齋藤海幕長が定例会見 米国出張、退職自衛官への支援強化、水上ドローンなど(7月14日)
- 日本の防衛
2026-7-16 12:26
防衛省 海上幕僚監部は令和8(2026)年7月15日(水)、前日の14日(火)16時00分~16時09分に防衛省A棟10階会見室において行われた齋藤聡(さいとう・あきら)海上幕僚長の記者会見の要旨を以下のように公表した。
海幕長発表事項
本日私から1件ございます。アメリカへの出張についてです。6月29日(月)から7月7日(火)までの間、アメリカに出張しておりました。まず、ホノルルで米海軍、韓国海軍をはじめとする、各国海軍高官との意見交換を実施し、その後、ニューヨークにおいて、米国建国250周年の節目に実施された関連行事に参加してまいりました。
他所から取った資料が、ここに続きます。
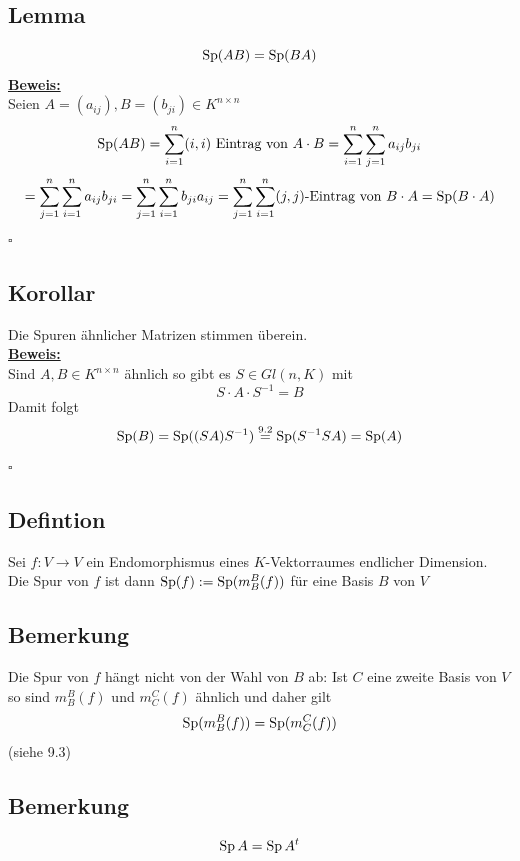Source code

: \subsection{Lemma} %
\label{sub:lemma}
\[
	\operatorname{Sp} (A B) = \operatorname{Sp} (B A)
\]
\underline{\textbf{Beweis:}} \\
Seien $A= (a_{ij}), B= (b_{ji}) \in K^{n \times n}$
\[
	\operatorname{Sp} (A B) = \sum\limits_{i=1}^{n} (i,i) \text{ Eintrag von } A \cdot B = \sum\limits_{i=1}^{n} \sum\limits_{j=1}^{n} a_{ij} b_{ji}
\]
\[
	= \sum\limits_{j=1}^{n} \sum\limits_{i=1}^{n} a_{ij} b_{ji} = \sum\limits_{j=1}^{n} \sum\limits_{i=1}^{n} b_{ji} a_{ij} = \sum\limits_{j=1}^{n} \sum\limits_{i=1}^{n} 
	(j,j)\text{-Eintrag von } B \cdot A = \operatorname{Sp}(B \cdot A)
\]
\hfill \( \square \)

\subsection{Korollar} %
\label{sub:korollar}
Die Spuren ähnlicher Matrizen stimmen überein. 
\vspace{10pt} \\
\underline{\textbf{Beweis:}} \\
Sind $A,B \in K^{n \times n}$ ähnlich so gibt es $S \in Gl(n,K)$ mit 
\[
	S \cdot A \cdot S ^{-1} = B
\]
Damit folgt 
\[
	\operatorname{Sp} (B) = \operatorname{Sp} ( ( SA) S ^{-1}) \overset{9.2}{=} \operatorname{Sp} (S ^{-1} SA) = \operatorname{Sp} (A) 
\]
\hfill \( \square \)

\subsection{Defintion} %
\label{sub:defintion}
Sei $f: V \to V$ ein Endomorphismus eines \(K\)-Vektorraumes endlicher Dimension. Die Spur von $f$ ist dann $\operatorname{Sp} (f) := \operatorname{Sp} ( m_B^B(f))$ für eine Basis $B$ von $V$

\subsection{Bemerkung} %
\label{sub:bemerkung}
Die Spur von $f$ hängt nicht von der Wahl von $B$ ab: Ist $C$ eine zweite Basis von $V$ so sind $m_B^B(f)$ und $m_C^C (f)$ ähnlich und daher gilt
\[
	\operatorname{Sp} (m_B^B (f)) = \operatorname{Sp} (m_C^C(f)) 
\]
(siehe 9.3)

\subsection{Bemerkung} %
\label{sub:bemerkung}
\[
	\operatorname{Sp} A = \operatorname{Sp} A^t 
\]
ハワイでは、米海軍主催多国間共同訓練(RIMPAC2026)に参加中の護衛艦「こんごう」及びP-1哨戒機を視察し、隊員を激励しました。また、ニューヨークにおいては、遠洋練習航海の途上で米国建国250周年の関連行事に参加していた練習艦「かしま」、練習艦「やまぎり」の実習幹部や乗員と意見を交わす機会も得ました。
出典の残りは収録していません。